Using the listing below, copy exactly the lines from the one containing "return spline(x_missing)" to the one containing "k_value = find_k(row_data)", both lines included, and no others.

◆ The data:
+---+

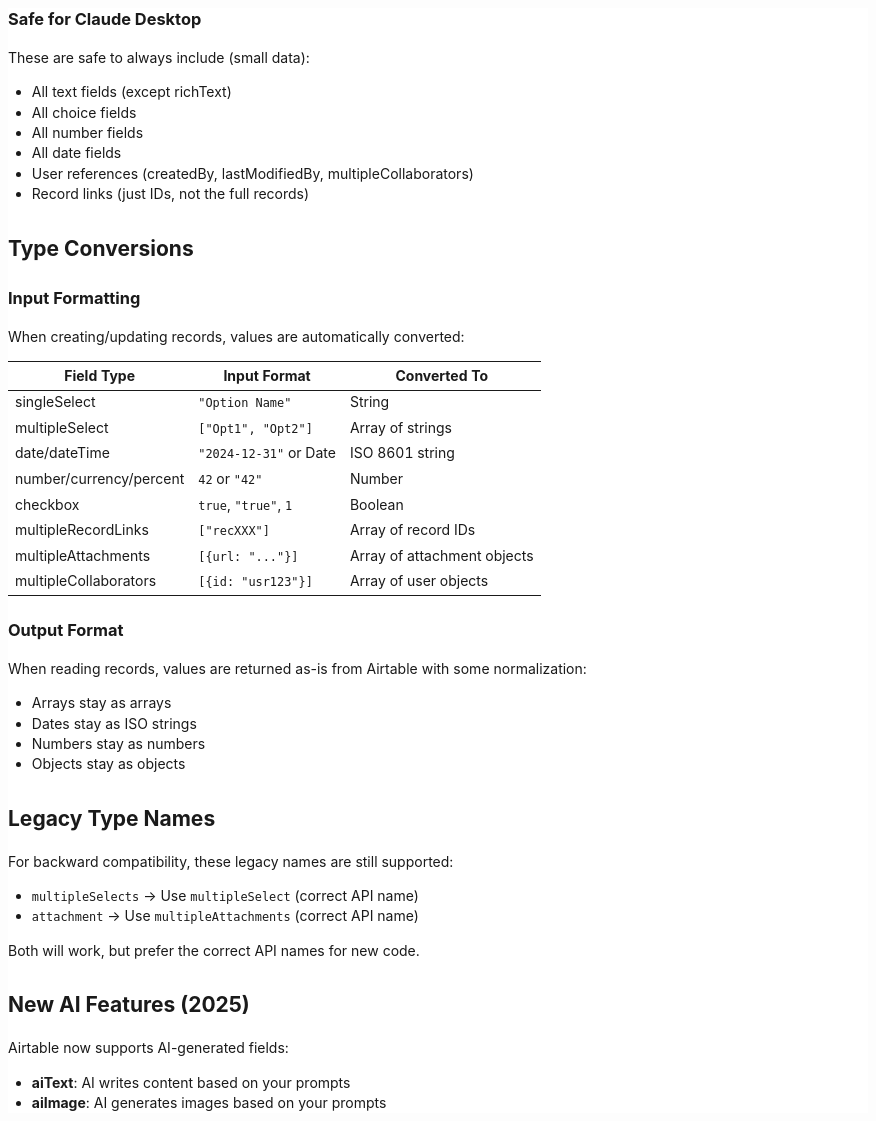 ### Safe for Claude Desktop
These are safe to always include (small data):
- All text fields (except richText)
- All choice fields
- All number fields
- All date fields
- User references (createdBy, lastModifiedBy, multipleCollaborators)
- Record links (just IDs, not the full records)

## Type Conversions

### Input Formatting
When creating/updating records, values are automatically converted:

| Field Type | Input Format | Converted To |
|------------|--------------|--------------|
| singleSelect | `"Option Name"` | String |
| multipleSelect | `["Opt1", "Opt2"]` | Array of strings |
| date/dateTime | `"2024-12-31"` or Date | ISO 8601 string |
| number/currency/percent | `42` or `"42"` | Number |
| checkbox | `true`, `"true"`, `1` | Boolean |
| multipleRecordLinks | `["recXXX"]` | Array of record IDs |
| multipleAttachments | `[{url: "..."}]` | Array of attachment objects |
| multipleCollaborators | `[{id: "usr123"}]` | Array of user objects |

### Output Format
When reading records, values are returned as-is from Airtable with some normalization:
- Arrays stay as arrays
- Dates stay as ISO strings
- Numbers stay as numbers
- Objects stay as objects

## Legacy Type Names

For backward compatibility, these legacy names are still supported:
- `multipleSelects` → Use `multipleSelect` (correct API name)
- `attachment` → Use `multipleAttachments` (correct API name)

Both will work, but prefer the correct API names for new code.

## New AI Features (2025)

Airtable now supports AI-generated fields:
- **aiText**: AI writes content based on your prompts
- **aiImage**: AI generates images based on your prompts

+---+

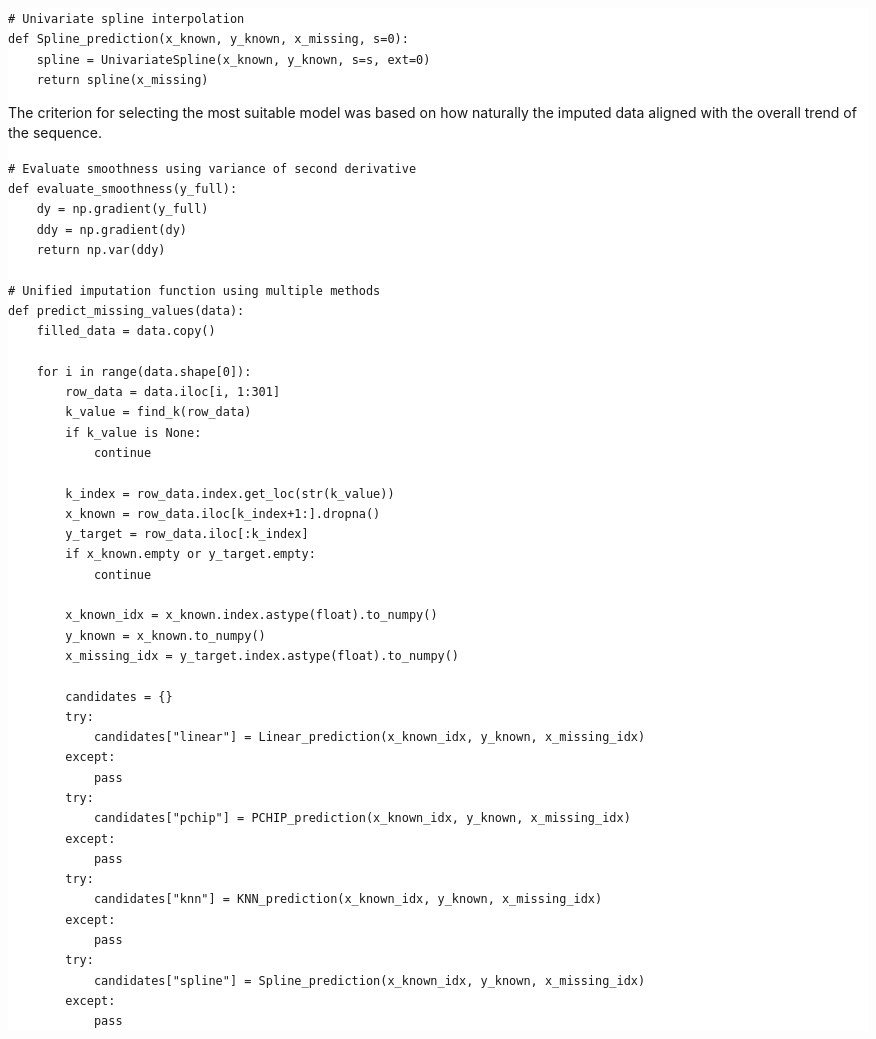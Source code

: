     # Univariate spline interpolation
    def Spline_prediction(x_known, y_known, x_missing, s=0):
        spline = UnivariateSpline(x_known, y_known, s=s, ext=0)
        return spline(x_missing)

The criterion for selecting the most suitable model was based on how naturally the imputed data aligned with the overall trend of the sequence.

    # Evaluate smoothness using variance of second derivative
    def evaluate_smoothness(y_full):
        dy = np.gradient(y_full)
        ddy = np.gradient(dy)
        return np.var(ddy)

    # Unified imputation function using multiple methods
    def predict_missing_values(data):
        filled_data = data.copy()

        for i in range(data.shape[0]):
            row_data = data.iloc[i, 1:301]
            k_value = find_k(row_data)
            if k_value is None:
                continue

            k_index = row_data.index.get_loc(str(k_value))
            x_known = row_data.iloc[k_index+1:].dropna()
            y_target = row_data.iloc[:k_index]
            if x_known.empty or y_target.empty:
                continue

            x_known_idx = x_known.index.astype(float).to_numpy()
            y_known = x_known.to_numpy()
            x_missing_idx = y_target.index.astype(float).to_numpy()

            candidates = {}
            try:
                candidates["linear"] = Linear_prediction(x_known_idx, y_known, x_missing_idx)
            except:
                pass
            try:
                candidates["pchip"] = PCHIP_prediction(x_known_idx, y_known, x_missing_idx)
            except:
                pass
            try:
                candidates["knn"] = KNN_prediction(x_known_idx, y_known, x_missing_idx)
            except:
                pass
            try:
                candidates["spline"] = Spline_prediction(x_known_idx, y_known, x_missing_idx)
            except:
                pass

+---+

◆ Final answer:
        return spline(x_missing)

The criterion for selecting the most suitable model was based on how naturally the imputed data aligned with the overall trend of the sequence.

    # Evaluate smoothness using variance of second derivative
    def evaluate_smoothness(y_full):
        dy = np.gradient(y_full)
        ddy = np.gradient(dy)
        return np.var(ddy)

    # Unified imputation function using multiple methods
    def predict_missing_values(data):
        filled_data = data.copy()

        for i in range(data.shape[0]):
            row_data = data.iloc[i, 1:301]
            k_value = find_k(row_data)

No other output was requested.